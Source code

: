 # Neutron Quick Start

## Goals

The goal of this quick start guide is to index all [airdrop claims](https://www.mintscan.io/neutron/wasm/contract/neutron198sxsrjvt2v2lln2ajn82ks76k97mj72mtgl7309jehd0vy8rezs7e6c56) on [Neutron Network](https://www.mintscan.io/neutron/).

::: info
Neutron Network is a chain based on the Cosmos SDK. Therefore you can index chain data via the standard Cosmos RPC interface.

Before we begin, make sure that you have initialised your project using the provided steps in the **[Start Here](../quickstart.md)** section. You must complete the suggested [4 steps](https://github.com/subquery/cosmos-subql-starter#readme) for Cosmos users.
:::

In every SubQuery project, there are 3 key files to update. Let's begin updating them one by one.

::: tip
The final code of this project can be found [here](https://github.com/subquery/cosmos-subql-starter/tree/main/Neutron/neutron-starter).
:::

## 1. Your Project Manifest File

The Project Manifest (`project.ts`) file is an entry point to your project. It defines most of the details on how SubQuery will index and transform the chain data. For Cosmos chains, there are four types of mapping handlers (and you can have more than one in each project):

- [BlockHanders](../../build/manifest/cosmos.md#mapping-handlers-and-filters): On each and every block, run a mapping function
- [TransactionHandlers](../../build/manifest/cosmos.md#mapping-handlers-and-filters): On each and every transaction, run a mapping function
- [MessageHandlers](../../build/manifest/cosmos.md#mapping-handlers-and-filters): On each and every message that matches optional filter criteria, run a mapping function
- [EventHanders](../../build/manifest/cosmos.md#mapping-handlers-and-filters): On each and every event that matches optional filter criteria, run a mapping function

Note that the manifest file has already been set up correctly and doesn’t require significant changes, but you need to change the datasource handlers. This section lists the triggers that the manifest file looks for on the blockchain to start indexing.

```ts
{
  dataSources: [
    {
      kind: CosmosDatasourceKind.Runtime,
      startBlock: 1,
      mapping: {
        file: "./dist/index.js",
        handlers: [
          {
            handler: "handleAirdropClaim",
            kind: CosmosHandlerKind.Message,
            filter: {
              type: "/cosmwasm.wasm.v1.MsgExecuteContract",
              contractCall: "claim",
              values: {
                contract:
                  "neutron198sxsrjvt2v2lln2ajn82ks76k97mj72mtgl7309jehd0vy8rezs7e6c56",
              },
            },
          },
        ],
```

» **HOW TO COMPLETE THIS TASK**: Which lines run from the one holding "and every message" through the end of the data? Write them out exactly, ends included, and add nothing.

» **SOLUTION TO THE PROBLEM**:
- [MessageHandlers](../../build/manifest/cosmos.md#mapping-handlers-and-filters): On each and every message that matches optional filter criteria, run a mapping function
- [EventHanders](../../build/manifest/cosmos.md#mapping-handlers-and-filters): On each and every event that matches optional filter criteria, run a mapping function

Note that the manifest file has already been set up correctly and doesn’t require significant changes, but you need to change the datasource handlers. This section lists the triggers that the manifest file looks for on the blockchain to start indexing.

```ts
{
  dataSources: [
    {
      kind: CosmosDatasourceKind.Runtime,
      startBlock: 1,
      mapping: {
        file: "./dist/index.js",
        handlers: [
          {
            handler: "handleAirdropClaim",
            kind: CosmosHandlerKind.Message,
            filter: {
              type: "/cosmwasm.wasm.v1.MsgExecuteContract",
              contractCall: "claim",
              values: {
                contract:
                  "neutron198sxsrjvt2v2lln2ajn82ks76k97mj72mtgl7309jehd0vy8rezs7e6c56",
              },
            },
          },
        ],
```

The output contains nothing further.